RECORDS SUPPLIED: Begin

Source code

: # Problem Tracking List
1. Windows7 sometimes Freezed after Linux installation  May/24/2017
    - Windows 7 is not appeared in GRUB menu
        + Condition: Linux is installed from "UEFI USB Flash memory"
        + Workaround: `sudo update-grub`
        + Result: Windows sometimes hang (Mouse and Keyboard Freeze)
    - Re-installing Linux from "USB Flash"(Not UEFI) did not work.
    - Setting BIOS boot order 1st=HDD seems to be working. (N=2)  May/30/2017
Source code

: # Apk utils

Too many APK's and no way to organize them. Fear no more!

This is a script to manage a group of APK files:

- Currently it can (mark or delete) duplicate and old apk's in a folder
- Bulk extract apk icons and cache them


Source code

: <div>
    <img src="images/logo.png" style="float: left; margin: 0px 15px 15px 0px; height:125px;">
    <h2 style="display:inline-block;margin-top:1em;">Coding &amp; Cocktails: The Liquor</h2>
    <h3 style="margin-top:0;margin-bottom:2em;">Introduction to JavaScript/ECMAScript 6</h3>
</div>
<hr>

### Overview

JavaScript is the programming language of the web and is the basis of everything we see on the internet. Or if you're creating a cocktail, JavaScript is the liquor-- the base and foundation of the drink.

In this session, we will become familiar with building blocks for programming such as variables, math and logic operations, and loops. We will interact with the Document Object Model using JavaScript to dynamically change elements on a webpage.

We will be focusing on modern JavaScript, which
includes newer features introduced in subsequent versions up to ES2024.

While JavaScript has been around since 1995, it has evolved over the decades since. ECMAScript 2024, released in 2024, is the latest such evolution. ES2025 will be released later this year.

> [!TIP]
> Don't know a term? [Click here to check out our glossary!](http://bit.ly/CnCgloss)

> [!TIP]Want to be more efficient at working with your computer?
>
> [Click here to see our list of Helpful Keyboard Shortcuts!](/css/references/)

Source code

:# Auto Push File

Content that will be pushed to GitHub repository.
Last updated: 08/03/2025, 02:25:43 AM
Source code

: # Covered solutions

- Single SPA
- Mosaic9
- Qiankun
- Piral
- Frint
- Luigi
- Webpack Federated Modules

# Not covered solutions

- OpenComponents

RECORDS SUPPLIED: End

The word "them": say how many lines of the records hold it, and give nothing but the number.

2